Then, a capping layer (CPL) was deposited on the cathode and the device was encapsulated with glass. After the deposition of the emission layer and the cathode, the OLED was transferred from the deposition chamber to a dry box for film formation, and then encapsulated with an ultraviolet curable epoxy resin and a moisture absorbent.
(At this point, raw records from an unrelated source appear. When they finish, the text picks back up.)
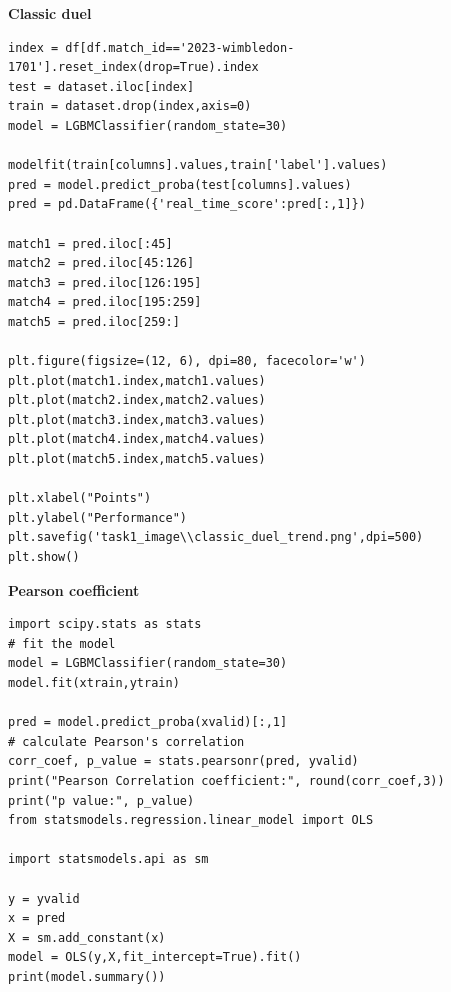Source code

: \documentclass{article}
\begin{document}
\textbf{Classic duel}
\begin{lstlisting}[caption={Classic duel}, label=python-example]
index = df[df.match_id=='2023-wimbledon-1701'].reset_index(drop=True).index
test = dataset.iloc[index]
train = dataset.drop(index,axis=0)
model = LGBMClassifier(random_state=30)

modelfit(train[columns].values,train['label'].values)
pred = model.predict_proba(test[columns].values)
pred = pd.DataFrame({'real_time_score':pred[:,1]})

match1 = pred.iloc[:45]
match2 = pred.iloc[45:126]
match3 = pred.iloc[126:195]
match4 = pred.iloc[195:259]
match5 = pred.iloc[259:]

plt.figure(figsize=(12, 6), dpi=80, facecolor='w')
plt.plot(match1.index,match1.values)
plt.plot(match2.index,match2.values)
plt.plot(match3.index,match3.values)
plt.plot(match4.index,match4.values)
plt.plot(match5.index,match5.values)

plt.xlabel("Points")
plt.ylabel("Performance")
plt.savefig('task1_image\\classic_duel_trend.png',dpi=500)
plt.show()
\end{lstlisting}

\textbf{Pearson coefficient}
\begin{lstlisting}[caption={Pearson coefficient}, label=python-example]
import scipy.stats as stats
# fit the model
model = LGBMClassifier(random_state=30)
model.fit(xtrain,ytrain)
 
pred = model.predict_proba(xvalid)[:,1]
# calculate Pearson's correlation
corr_coef, p_value = stats.pearsonr(pred, yvalid)
print("Pearson Correlation coefficient:", round(corr_coef,3))
print("p value:", p_value)
from statsmodels.regression.linear_model import OLS

import statsmodels.api as sm

y = yvalid
x = pred
X = sm.add_constant(x)
model = OLS(y,X,fit_intercept=True).fit()
print(model.summary())
\end{lstlisting}
\end{document}
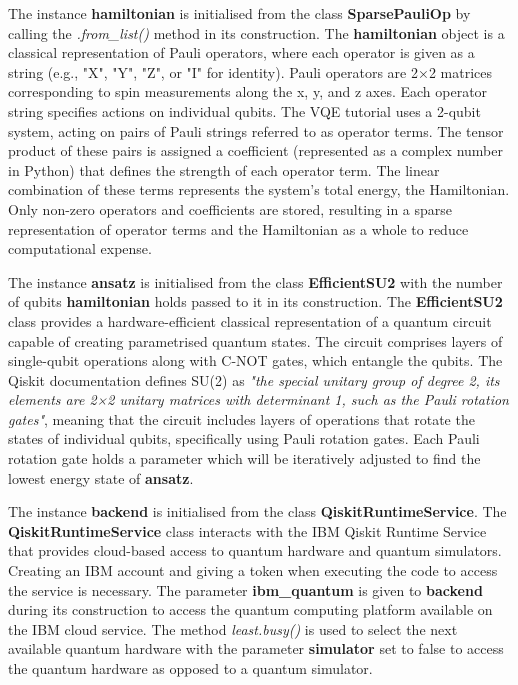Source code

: \documentclass{article}
\begin{document}
{The instance \textbf{hamiltonian} is initialised from the class \textbf{SparsePauliOp} by calling the \textit{.from\_list()} method in its construction. The \textbf{hamiltonian} object is a classical representation of Pauli operators, where each operator is given as a string (e.g., "X", "Y", "Z", or "I" for identity). Pauli operators are 2×2 matrices corresponding to spin measurements along the x, y, and z axes\cite{DJORDJEVIC201229}. Each operator string specifies actions on individual qubits. The VQE tutorial uses a 2-qubit system, acting on pairs of Pauli strings referred to as operator terms. The tensor product of these pairs is assigned a coefficient (represented as a complex number in Python) that defines the strength of each operator term. The linear combination of these terms represents the system's total energy, the Hamiltonian. Only non-zero operators and coefficients are stored, resulting in a sparse representation of operator terms and the Hamiltonian as a whole to reduce computational expense\cite{EITCA2024}\cite{SparsePauliOp}\cite{PauliList}.

The instance \textbf{ansatz} is initialised from the class \textbf{EfficientSU2} with the number of qubits \textbf{hamiltonian} holds passed to it in its construction. The \textbf{EfficientSU2} class provides a hardware-efficient classical representation of a quantum circuit capable of creating parametrised quantum states\cite{ansatz}. The circuit comprises layers of single-qubit operations along with C-NOT gates, which entangle the qubits. The Qiskit documentation defines SU(2) as \textit{"the special unitary group of degree 2, its elements are 2×2 unitary matrices with determinant 1, such as the Pauli rotation gates"}\cite{EfficientSU2}, meaning that the circuit includes layers of operations that rotate the states of individual qubits, specifically using Pauli rotation gates. Each Pauli rotation gate holds a parameter which will be iteratively adjusted to find the lowest energy state of \textbf{ansatz}.

The instance \textbf{backend} is initialised from the class \textbf{QiskitRuntimeService}. The \textbf{QiskitRuntimeService} class interacts with the IBM Qiskit Runtime Service that provides cloud-based access to quantum hardware and quantum simulators. Creating an IBM account and giving a token when executing the code to access the service is necessary. The parameter \textbf{ibm\_quantum} is given to \textbf{backend} during its construction to access the quantum computing platform available on the IBM cloud service. The method \textit{least.busy()} is used to select the next available quantum hardware with the parameter \textbf{simulator} set to false to access the quantum hardware as opposed to a quantum simulator. 

}
\end{document}
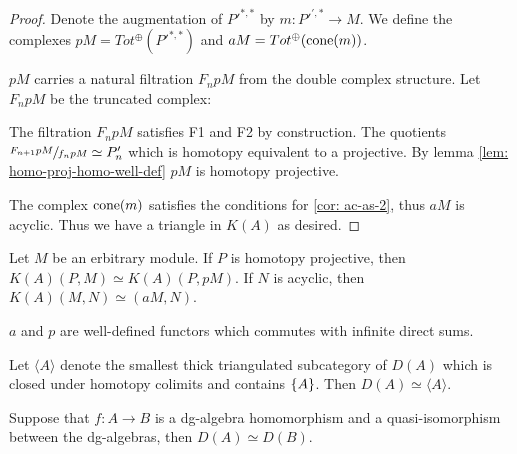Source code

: \documentclass[../thesis.tex]{subfiles}
\begin{document}
\begin{proof}
                Denote the augmentation of $P'^{*,*}$ by $m : P'^{',*} \rightarrow M$. We define the complexes $pM = Tot^\oplus(P'^{*,*})$ and $aM = Tot^\oplus(\tt{cone}(m))$.
                
                $pM$ carries a natural filtration $F_npM$ from the double complex structure. Let $F_npM$ be the truncated complex:
                \begin{center}
                \end{center}
                
                The filtration $F_npM$ satisfies F1 and F2 by construction. The quotients $\sfrac{F_{n+1}pM}{f_npM} \simeq P'_n$ which is homotopy equivalent to a projective. By lemma \ref{lem: homo-proj-homo-well-def} $pM$ is homotopy projective.
                
                The complex $\tt{cone}(m)$ satisfies the conditions for \ref{cor: ac-as-2}, thus $aM$ is acyclic. Thus we have a triangle in $K(A)$ as desired.
            \end{proof}

            \begin{corollary}
                Let $M$ be an erbitrary module. If $P$ is homotopy projective, then $K(A)(P,M) \simeq K(A)(P, pM)$. If $N$ is acyclic, then $K(A)(M, N) \simeq (aM, N)$.

                $a$ and $p$ are well-defined functors which commutes with infinite direct sums. 
            \end{corollary}

            \begin{corollary}
                Let $\langle A \rangle$ denote the smallest thick triangulated subcategory of $D(A)$ which is closed under homotopy colimits and contains $\startset{A}$. Then $D(A) \simeq \langle A \rangle$.
            \end{corollary}

            \begin{corollary}\label{cor: ring-qiso-is-eq}
                Suppose that $f : A \rightarrow B$ is a dg-algebra homomorphism and a quasi-isomorphism between the dg-algebras, then $D(A) \simeq D(B)$.
            \end{corollary}
\end{document}
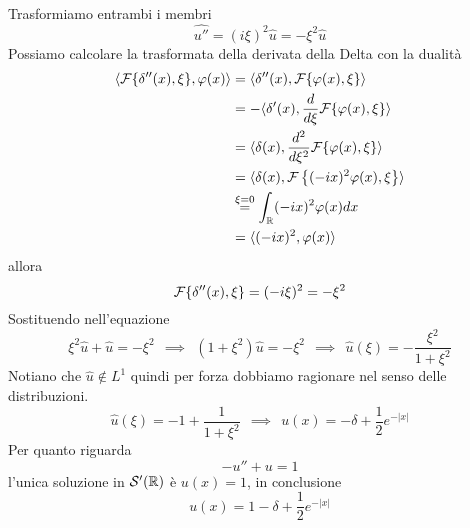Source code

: Trasformiamo entrambi i membri
\begin{equation*}
\widehat{u''} = (i\xi)^{2}\hat{u} = - \xi ^{2}\hat{u}
\end{equation*}
Possiamo calcolare la trasformata della derivata della Delta con la dualità
\begin{align*}
\langle \mathcal{F} \{\delta ''(x) ,\xi \} ,\varphi (x) \rangle  & = \langle \delta ''(x) ,\mathcal{F} \{\varphi (x) ,\xi \} \rangle \\
 & = - \langle \delta '(x) ,\frac{d}{d\xi }\mathcal{F} \{\varphi (x) ,\xi \} \rangle \\
 & = \langle \delta (x) ,\frac{d^{2}}{d\xi ^{2}}\mathcal{F} \{\varphi (x) ,\xi \} \rangle \\
 & = \langle \delta (x) ,\mathcal{F} \left\{(- ix)^{2} \varphi (x) ,\xi \right\} \rangle \\
 & \overset{\xi = 0}{ = }\int _{\mathbb{R} }(- ix)^{2} \varphi (x) dx\\
 & = \langle (- ix)^{2} ,\varphi (x) \rangle 
\end{align*}
allora
\begin{equation*}
\mathcal{F} \{\delta ''(x) ,\xi \} = (- i\xi)^{2} = - \xi ^{2}
\end{equation*}
Sostituendo nell'equazione
\begin{equation*}
\xi ^{2}\hat{u} + \hat{u} = - \xi ^{2} \ \ \implies \ \ \left(1 + \xi ^{2}\right)\hat{u} = - \xi ^{2} \ \ \implies \ \ \hat{u}(\xi) = - \frac{\xi ^{2}}{1 + \xi ^{2}}
\end{equation*}
Notiano che $\hat{u} \notin L^{1}$ quindi per forza dobbiamo ragionare nel senso delle distribuzioni.
\begin{equation*}
\hat{u}(\xi) = - 1 + \frac{1}{1 + \xi ^{2}} \ \ \implies \ \ u(x) = - \delta + \frac{1}{2} e^{ - | x| }
\end{equation*}
Per quanto riguarda
\begin{equation*}
- u'' + u = 1
\end{equation*}
l'unica soluzione in $\mathcal{S}  '(\mathbb{R})$ è $u(x) = 1$, in conclusione
\begin{equation*}
u(x) = 1 - \delta + \frac{1}{2} e^{ - | x| }
\end{equation*}
\Soluzione

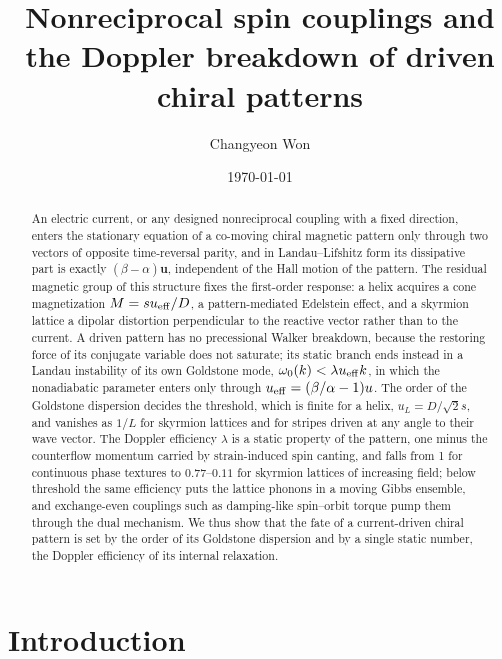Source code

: \documentclass[prb,reprint,amsmath,amssymb,superscriptaddress,floatfix]{revtex4-2}
\newcommand{\ueff}{u_{\rm eff}}
\newcommand{\vu}{\mathbf u}
\begin{document}
\title{Nonreciprocal spin couplings and the Doppler breakdown of driven chiral patterns}

\author{Changyeon Won}

\date{\today}

\begin{abstract}
An electric current, or any designed nonreciprocal coupling with a fixed direction, enters the stationary equation of a co-moving chiral magnetic pattern only through two vectors of opposite time-reversal parity, and in Landau--Lifshitz form its dissipative part is exactly $(\beta-\alpha)\vu$, independent of the Hall motion of the pattern.
The residual magnetic group of this structure fixes the first-order response: a helix acquires a cone magnetization $M=s\ueff/D$, a pattern-mediated Edelstein effect, and a skyrmion lattice a dipolar distortion perpendicular to the reactive vector rather than to the current.
A driven pattern has no precessional Walker breakdown, because the restoring force of its conjugate variable does not saturate; its static branch ends instead in a Landau instability of its own Goldstone mode, $\omega_0(k)<\lambda\ueff k$, in which the nonadiabatic parameter enters only through $\ueff=(\beta/\alpha-1)u$.
The order of the Goldstone dispersion decides the threshold, which is finite for a helix, $u_L=D/\sqrt2 s$, and vanishes as $1/L$ for skyrmion lattices and for stripes driven at any angle to their wave vector.
The Doppler efficiency $\lambda$ is a static property of the pattern, one minus the counterflow momentum carried by strain-induced spin canting, and falls from 1 for continuous phase textures to $0.77$--$0.11$ for skyrmion lattices of increasing field; below threshold the same efficiency puts the lattice phonons in a moving Gibbs ensemble, and exchange-even couplings such as damping-like spin--orbit torque pump them through the dual mechanism.
We thus show that the fate of a current-driven chiral pattern is set by the order of its Goldstone dispersion and by a single static number, the Doppler efficiency of its internal relaxation.
\end{abstract}

\maketitle

\section{Introduction}
\label{sec:intro}
\end{document}
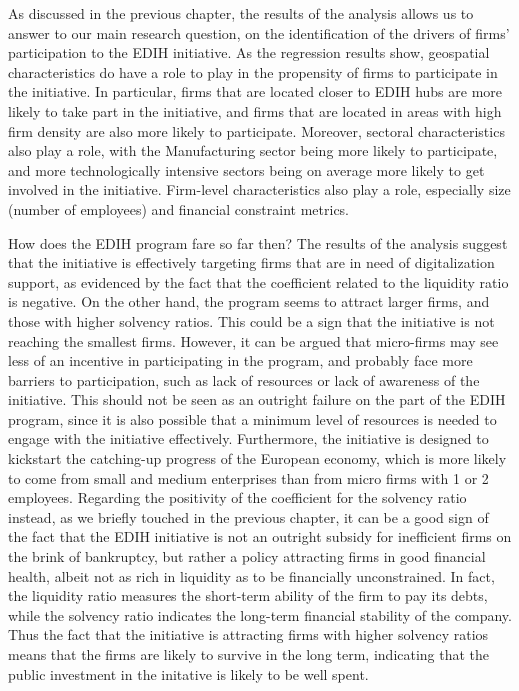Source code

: \documentclass[12pt]{report}
\begin{document}
\par As discussed in the previous chapter, the results of the analysis allows us to answer to our main research question, on the identification of the drivers of firms' participation to the EDIH initiative. As the regression results show, geospatial characteristics do have a role to play in the propensity of firms to participate in the initiative. In particular, firms that are located closer to EDIH hubs are more likely to take part in the initiative, and firms that are located in areas with high firm density are also more likely to participate. Moreover, sectoral characteristics also play a role, with the Manufacturing sector being more likely to participate, and more technologically intensive sectors being on average more likely to get involved in the initiative. Firm-level characteristics also play a role, especially size (number of employees) and financial constraint metrics.
\par How does the EDIH program fare so far then? The results of the analysis suggest that the initiative is effectively targeting firms that are in need of digitalization support, as evidenced by the fact that the coefficient related to the liquidity ratio is negative. On the other hand, the program seems to attract larger firms, and those with higher solvency ratios. This could be a sign that the initiative is not reaching the smallest firms. However, it can be argued that micro-firms may see less of an incentive in participating in the program, and probably face more barriers to participation, such as lack of resources or lack of awareness of the initiative. This should not be seen as an outright failure on the part of the EDIH program, since it is also possible that a minimum level of resources is needed to engage with the initiative effectively. Furthermore, the initiative is designed to kickstart the catching-up progress of the European economy, which is more likely to come from small and medium enterprises than from micro firms with 1 or 2 employees. Regarding the positivity of the coefficient for the solvency ratio instead, as we briefly touched in the previous chapter, it can be a good sign of the fact that the EDIH initiative is not an outright subsidy for inefficient firms on the brink of bankruptcy, but rather a policy attracting firms in good financial health, albeit not as rich in liquidity as to be financially unconstrained. In fact, the liquidity ratio measures the short-term ability of the firm to pay its debts, while the solvency ratio indicates the long-term financial stability of the company. Thus the fact that the initiative is attracting firms with higher solvency ratios means that the firms are likely to survive in the long term, indicating that the public investment in the initative is likely to be well spent.
\end{document}
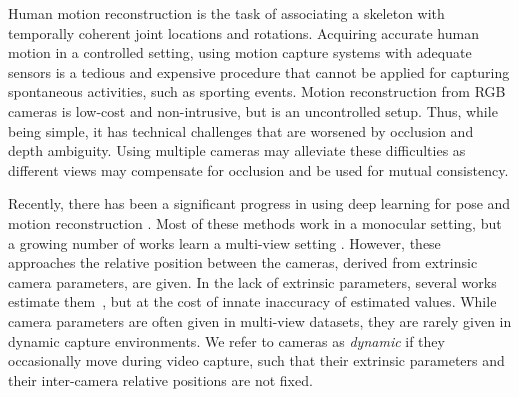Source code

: 

Human motion reconstruction is the task of associating a skeleton with
temporally coherent joint locations and rotations. 
Acquiring accurate human motion in a controlled setting, using motion capture systems with adequate sensors is a tedious and expensive procedure that cannot be applied for capturing spontaneous activities, such as sporting events.
%
Motion reconstruction from RGB cameras is low-cost and non-intrusive, but is an uncontrolled setup. Thus, while being simple, it has technical challenges that are worsened by occlusion and depth ambiguity. 
%
Using multiple cameras may alleviate these difficulties as different views may compensate for occlusion and be used for mutual consistency. 

Recently, there has been a significant progress in using deep learning for pose and motion reconstruction \cite{pavlakos2018ordinal,liu2019improving,sarandi2020metric,shi2020motionet,pavllo20193d,kocabas2020vibe,mehta2020xnect}. Most of these methods work in a monocular setting, but a growing number of works learn a multi-view setting \cite{iskakov2019learnable,tu2020voxelpose,qiu2019cross,he2020epipolar,dong2019fast,rhodin2018learning}. However, these approaches 
 the 
relative position 
between the cameras, derived from extrinsic camera parameters,  are given.
%
In the lack of extrinsic parameters, several works estimate them~\cite{chu_and_pan_semisupervised,kocabas2019selfsupervised}, 
but at the cost of innate inaccuracy of estimated values.
While camera parameters are often given in multi-view datasets, they are rarely given in dynamic capture environments. We refer to cameras as \emph{dynamic} if they occasionally move during video capture, such that their extrinsic parameters and their inter-camera relative positions are not fixed.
Example 2 (ex.2): fabrication of OLEDs
An OLED was manufactured using the same material as example 1, except that compound 4-1(LUMO-2.3 eV; HOMO-5.7eV) in chemical formula 8 in the EBL was used instead of compound 3-4, and compound 1-23(LUMO-3.4 eV; HOMO-5.9eV) in chemical formula 2 as a delayed fluorescence material in EML1 and EML2 was used instead of compound 2-2, and the concentration of compound 1-23 in EML1 was changed to 5 wt%.
Examples 3 to 8 (ex.3-ex.8): fabrication of OLEDs
An OLED was manufactured using the same material as example 2, except that the concentration of the compounds 1 to 23 as the delayed fluorescence material in the EML1 was changed to 10 wt% (ex.3), 15 wt% (ex.4), 20 wt% (ex.5), 25 wt% (ex.6), 30 wt% (ex.7), or 35 wt% (ex.8).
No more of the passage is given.